Opinion | What if the Ache By no means Ends?

I also began to see how my stubbornness in the face of this pain, my struggle to defeat it with willpower, reflected the stubborn denial I held onto in the hands of my drug addiction. I was always overwhelmed by my feelings and tried to deactivate them, to deny them, to defeat them. Of course I couldn’t. I saw my addiction as a condition that could be treated but not cured. To stay sober, I had to learn to accept my emotional pain and tolerate my own feelings. I also had to accept something that my exaggerated self was most afraid of: that I needed help. But somehow in the depths of my journey through back pain I didn’t see the connection and kept fighting and fighting.

I religiously practiced my physical therapy exercises and saw my chiropractor. Over the course of many months my condition improved and eventually went into remission for two years. I threw off the foam jigs and went back to my writing as I slowly walked down the treadmill desk I graduated from. I believed my body was fixed.

But last fall, shortly after I moved from Brooklyn to Iowa City, the pain in my back returned, bringing with it an unbearable three months of sciatica. I went to a sports medicine clinic, then a neurologist, and finally a pain clinic. I took new types of muscle relaxants, mostly ineffective, and gabapentin, which helped. An MRI showed me the herniated disc that was causing my pain.

After a steroid injection into my piriformis – about as comfortable as it sounds – and a noticeable improvement, I risked an artist residency in New Hampshire. Five days later, the pain had pressed me to the floor and could no longer walk. There I was again: I needed help.

My 65 year old mother had to drive six hours to scratch me and pack all of my things. In the weeks that followed, she found me walking, took me to a clinic for a steroid injection of the spine, and one excruciating night made a makeshift bedpan out of Tupperware. I do not lose the privilege of having someone willing and able to look after me in this way with love and without pay.

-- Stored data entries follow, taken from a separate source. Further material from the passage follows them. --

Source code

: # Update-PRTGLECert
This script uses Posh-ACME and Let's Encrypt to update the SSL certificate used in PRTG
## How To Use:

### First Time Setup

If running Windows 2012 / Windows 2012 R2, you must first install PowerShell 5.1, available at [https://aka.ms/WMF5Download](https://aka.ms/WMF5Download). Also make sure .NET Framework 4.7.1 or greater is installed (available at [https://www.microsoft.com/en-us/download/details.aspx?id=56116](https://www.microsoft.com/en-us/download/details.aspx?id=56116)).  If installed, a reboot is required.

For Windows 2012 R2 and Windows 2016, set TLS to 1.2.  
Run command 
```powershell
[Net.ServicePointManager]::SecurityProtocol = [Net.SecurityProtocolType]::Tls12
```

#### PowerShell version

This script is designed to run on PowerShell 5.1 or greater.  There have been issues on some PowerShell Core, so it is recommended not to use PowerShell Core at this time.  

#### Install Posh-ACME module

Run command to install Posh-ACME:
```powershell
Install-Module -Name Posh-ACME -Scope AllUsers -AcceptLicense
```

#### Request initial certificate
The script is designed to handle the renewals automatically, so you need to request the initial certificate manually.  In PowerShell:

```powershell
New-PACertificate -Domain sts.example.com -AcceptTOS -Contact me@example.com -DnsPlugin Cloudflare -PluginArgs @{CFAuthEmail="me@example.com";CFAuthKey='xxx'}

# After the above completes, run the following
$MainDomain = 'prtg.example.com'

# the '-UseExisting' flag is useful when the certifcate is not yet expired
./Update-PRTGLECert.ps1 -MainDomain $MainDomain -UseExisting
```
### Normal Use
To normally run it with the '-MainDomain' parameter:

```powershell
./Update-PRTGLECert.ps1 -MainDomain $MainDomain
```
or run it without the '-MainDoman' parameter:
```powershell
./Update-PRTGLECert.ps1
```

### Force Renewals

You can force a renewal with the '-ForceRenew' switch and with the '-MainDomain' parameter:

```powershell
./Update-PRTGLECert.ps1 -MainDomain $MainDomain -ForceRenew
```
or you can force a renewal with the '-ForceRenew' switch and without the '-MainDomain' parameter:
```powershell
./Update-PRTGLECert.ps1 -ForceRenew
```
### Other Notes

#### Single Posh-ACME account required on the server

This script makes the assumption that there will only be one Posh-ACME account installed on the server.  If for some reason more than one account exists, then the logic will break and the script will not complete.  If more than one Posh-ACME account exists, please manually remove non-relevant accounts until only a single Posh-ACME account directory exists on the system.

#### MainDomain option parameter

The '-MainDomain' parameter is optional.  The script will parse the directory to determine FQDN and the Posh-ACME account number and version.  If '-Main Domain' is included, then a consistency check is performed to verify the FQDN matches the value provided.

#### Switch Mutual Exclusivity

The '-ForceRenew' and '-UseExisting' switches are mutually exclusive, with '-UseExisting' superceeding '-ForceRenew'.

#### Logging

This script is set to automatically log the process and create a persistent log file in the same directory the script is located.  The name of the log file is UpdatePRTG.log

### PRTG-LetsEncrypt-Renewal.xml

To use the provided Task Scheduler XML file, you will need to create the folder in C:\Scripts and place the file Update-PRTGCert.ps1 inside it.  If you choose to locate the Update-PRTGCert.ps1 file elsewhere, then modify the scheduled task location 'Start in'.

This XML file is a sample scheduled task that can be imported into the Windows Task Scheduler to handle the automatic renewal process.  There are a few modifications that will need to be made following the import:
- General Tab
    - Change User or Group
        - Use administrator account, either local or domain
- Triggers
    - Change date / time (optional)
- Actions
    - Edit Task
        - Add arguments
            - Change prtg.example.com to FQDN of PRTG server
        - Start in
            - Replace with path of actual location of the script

Susan Sontag wrote in “Illness as a Metaphor” that “everyone who is born has dual citizenship, in the realm of the well and in the realm of the sick”. How reluctant we are to admit that there is only one kingdom and that some of us simply have not yet traveled its more rocky areas. It is inevitable. We’re all going to need care. We will all long for a place to stay. Until then, we can decide to what extent we want to indulge in the fantasy that wellness is a condition we somehow deserve, rather than a passing happiness that is guaranteed to run out.

Even when my pain has subsided, I understand that I am not “better”. I am different. Pain changed me I understand that it will return in one form or another and that I will need the care of others, and I am determined to meet it with gratitude and grace at this point. My worst nightmare is no longer living in a state of chronic pain and addiction, but rather resuming my old belief that such a life is inferior.

Melissa Febos is the author of two memoirs, Whip Smart and Abandon Me, and a new collection of essays, Girlhood.